Brief → After finding the line with "## FIXED INCOME (continued)" in the entries below, retype exactly each line from there through the line with "## JPMorgan", including that final line.

Stored data
Segment Open
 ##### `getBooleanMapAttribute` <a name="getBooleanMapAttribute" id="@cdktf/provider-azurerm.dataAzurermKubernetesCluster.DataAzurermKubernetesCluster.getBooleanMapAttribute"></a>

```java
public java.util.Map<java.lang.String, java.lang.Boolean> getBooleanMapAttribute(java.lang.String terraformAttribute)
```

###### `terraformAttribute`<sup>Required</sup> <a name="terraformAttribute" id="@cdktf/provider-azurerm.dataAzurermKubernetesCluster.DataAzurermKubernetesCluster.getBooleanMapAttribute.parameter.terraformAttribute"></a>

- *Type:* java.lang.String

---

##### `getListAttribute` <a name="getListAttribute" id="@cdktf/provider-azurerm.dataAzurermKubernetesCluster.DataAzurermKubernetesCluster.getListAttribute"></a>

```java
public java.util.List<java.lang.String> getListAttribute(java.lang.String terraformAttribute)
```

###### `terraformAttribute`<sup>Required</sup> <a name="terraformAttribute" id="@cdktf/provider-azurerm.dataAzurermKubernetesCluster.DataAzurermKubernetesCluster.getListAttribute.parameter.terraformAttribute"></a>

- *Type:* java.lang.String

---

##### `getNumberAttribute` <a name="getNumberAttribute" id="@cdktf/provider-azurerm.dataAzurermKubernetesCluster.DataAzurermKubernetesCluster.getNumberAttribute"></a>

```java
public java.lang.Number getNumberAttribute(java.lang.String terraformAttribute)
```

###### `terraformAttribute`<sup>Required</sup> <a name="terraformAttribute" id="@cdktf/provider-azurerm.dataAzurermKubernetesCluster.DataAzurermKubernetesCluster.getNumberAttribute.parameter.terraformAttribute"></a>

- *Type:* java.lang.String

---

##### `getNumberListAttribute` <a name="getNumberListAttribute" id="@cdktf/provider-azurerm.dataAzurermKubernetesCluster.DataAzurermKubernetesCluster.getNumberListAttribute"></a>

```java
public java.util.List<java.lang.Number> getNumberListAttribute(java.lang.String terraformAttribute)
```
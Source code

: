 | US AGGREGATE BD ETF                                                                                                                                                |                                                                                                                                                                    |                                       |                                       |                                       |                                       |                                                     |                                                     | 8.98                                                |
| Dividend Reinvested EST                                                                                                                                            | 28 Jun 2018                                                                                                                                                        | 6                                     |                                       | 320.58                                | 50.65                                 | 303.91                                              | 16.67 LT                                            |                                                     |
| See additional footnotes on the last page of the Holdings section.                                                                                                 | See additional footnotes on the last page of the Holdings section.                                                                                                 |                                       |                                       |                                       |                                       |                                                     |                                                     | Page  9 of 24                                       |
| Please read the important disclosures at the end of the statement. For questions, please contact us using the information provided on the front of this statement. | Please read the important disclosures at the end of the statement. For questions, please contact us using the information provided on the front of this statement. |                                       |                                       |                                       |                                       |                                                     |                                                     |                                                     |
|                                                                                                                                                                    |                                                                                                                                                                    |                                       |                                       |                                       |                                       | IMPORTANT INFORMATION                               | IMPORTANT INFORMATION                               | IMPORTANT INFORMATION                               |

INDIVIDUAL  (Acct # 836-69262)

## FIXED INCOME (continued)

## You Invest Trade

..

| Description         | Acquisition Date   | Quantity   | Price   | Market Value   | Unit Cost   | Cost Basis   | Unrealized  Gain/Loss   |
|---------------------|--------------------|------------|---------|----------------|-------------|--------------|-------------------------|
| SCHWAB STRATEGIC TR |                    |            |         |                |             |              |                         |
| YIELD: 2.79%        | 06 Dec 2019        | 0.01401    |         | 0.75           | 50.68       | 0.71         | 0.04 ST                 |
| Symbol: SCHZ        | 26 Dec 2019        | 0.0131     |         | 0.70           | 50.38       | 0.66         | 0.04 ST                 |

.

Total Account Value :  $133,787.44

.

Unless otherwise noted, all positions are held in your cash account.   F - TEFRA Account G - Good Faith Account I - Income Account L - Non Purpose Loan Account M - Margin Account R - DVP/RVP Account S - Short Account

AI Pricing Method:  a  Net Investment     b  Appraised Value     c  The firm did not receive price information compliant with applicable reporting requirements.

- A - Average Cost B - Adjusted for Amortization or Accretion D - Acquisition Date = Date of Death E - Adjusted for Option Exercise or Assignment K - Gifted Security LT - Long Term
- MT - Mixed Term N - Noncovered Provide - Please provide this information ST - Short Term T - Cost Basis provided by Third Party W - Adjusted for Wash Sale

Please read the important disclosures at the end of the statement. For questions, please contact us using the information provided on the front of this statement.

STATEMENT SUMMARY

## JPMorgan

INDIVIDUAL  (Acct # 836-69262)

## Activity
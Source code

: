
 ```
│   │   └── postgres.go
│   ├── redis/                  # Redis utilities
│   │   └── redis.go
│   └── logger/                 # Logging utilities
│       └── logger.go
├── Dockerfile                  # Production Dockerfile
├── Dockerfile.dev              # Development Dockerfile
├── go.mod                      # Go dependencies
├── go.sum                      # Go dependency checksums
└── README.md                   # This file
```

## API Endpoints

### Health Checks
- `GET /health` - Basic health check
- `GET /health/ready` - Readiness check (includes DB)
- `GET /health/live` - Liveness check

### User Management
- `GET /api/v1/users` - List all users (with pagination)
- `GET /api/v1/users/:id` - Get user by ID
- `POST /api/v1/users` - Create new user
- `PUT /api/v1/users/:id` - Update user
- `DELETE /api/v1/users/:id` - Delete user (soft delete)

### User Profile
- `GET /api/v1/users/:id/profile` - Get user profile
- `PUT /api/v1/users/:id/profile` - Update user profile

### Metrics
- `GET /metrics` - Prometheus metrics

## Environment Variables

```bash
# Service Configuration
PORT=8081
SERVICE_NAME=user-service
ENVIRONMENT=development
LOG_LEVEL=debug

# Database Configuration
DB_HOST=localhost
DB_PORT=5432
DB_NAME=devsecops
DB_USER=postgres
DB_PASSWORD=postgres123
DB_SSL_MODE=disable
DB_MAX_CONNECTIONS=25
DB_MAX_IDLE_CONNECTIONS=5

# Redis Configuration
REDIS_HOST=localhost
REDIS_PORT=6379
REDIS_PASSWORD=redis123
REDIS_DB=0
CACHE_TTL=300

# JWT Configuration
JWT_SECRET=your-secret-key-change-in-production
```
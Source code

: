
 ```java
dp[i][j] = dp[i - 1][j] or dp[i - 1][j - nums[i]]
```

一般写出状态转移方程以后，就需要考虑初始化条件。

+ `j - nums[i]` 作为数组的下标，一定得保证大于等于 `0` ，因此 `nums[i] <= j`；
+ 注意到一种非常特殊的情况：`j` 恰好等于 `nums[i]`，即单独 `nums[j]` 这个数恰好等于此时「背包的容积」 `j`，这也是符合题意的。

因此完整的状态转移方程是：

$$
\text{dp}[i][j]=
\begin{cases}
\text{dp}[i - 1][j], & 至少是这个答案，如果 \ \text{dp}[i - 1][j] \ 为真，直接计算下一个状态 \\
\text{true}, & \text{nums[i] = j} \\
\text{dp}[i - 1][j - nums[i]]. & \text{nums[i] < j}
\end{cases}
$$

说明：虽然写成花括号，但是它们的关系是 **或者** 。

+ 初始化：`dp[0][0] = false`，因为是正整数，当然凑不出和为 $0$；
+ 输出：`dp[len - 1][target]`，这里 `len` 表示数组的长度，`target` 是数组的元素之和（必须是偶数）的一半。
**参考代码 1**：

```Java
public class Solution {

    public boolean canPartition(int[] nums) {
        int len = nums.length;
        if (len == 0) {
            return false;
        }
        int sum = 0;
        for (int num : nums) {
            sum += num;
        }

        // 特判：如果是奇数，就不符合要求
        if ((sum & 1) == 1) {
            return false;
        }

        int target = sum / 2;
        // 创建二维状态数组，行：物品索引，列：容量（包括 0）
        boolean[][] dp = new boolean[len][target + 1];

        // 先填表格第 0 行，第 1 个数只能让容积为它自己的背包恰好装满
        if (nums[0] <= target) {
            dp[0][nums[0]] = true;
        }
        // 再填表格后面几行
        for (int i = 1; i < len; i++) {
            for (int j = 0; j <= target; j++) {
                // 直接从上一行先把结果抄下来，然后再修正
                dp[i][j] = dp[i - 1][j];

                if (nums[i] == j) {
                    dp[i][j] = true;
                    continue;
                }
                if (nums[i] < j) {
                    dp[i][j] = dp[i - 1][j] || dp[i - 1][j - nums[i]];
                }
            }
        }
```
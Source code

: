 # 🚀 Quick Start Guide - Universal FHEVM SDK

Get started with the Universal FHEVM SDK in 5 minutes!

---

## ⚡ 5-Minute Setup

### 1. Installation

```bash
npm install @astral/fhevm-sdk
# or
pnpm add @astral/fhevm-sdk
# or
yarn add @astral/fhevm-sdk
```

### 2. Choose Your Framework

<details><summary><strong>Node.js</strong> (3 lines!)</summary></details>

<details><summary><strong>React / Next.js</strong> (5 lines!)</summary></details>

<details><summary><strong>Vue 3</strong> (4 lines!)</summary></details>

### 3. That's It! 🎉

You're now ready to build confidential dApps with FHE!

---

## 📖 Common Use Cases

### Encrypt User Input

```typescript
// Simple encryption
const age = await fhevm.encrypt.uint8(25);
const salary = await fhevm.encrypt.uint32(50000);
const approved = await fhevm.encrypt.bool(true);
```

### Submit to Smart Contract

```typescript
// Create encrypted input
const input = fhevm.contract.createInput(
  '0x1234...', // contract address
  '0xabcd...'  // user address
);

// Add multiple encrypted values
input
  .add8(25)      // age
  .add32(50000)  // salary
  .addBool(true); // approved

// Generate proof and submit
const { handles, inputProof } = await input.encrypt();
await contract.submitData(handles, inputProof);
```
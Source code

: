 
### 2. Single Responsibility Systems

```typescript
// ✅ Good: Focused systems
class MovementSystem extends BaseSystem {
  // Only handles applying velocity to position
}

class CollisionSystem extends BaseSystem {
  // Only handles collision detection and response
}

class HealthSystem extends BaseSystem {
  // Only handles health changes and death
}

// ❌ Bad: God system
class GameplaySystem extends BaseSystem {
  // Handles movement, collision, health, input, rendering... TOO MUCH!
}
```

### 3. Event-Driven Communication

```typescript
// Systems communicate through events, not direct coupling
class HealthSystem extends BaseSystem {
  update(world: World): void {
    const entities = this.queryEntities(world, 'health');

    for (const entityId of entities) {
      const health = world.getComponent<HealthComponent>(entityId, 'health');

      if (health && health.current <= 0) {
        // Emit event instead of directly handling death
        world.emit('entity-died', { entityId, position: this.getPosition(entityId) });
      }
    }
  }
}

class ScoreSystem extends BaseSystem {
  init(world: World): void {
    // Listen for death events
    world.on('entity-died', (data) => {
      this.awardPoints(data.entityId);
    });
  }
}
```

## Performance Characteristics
Segment Closed
Exercise solution →
## FIXED INCOME (continued)

## You Invest Trade

..

| Description         | Acquisition Date   | Quantity   | Price   | Market Value   | Unit Cost   | Cost Basis   | Unrealized  Gain/Loss   |
|---------------------|--------------------|------------|---------|----------------|-------------|--------------|-------------------------|
| SCHWAB STRATEGIC TR |                    |            |         |                |             |              |                         |
| YIELD: 2.79%        | 06 Dec 2019        | 0.01401    |         | 0.75           | 50.68       | 0.71         | 0.04 ST                 |
| Symbol: SCHZ        | 26 Dec 2019        | 0.0131     |         | 0.70           | 50.38       | 0.66         | 0.04 ST                 |

.

Total Account Value :  $133,787.44

.

Unless otherwise noted, all positions are held in your cash account.   F - TEFRA Account G - Good Faith Account I - Income Account L - Non Purpose Loan Account M - Margin Account R - DVP/RVP Account S - Short Account

AI Pricing Method:  a  Net Investment     b  Appraised Value     c  The firm did not receive price information compliant with applicable reporting requirements.

- A - Average Cost B - Adjusted for Amortization or Accretion D - Acquisition Date = Date of Death E - Adjusted for Option Exercise or Assignment K - Gifted Security LT - Long Term
- MT - Mixed Term N - Noncovered Provide - Please provide this information ST - Short Term T - Cost Basis provided by Third Party W - Adjusted for Wash Sale

Please read the important disclosures at the end of the statement. For questions, please contact us using the information provided on the front of this statement.

STATEMENT SUMMARY

## JPMorgan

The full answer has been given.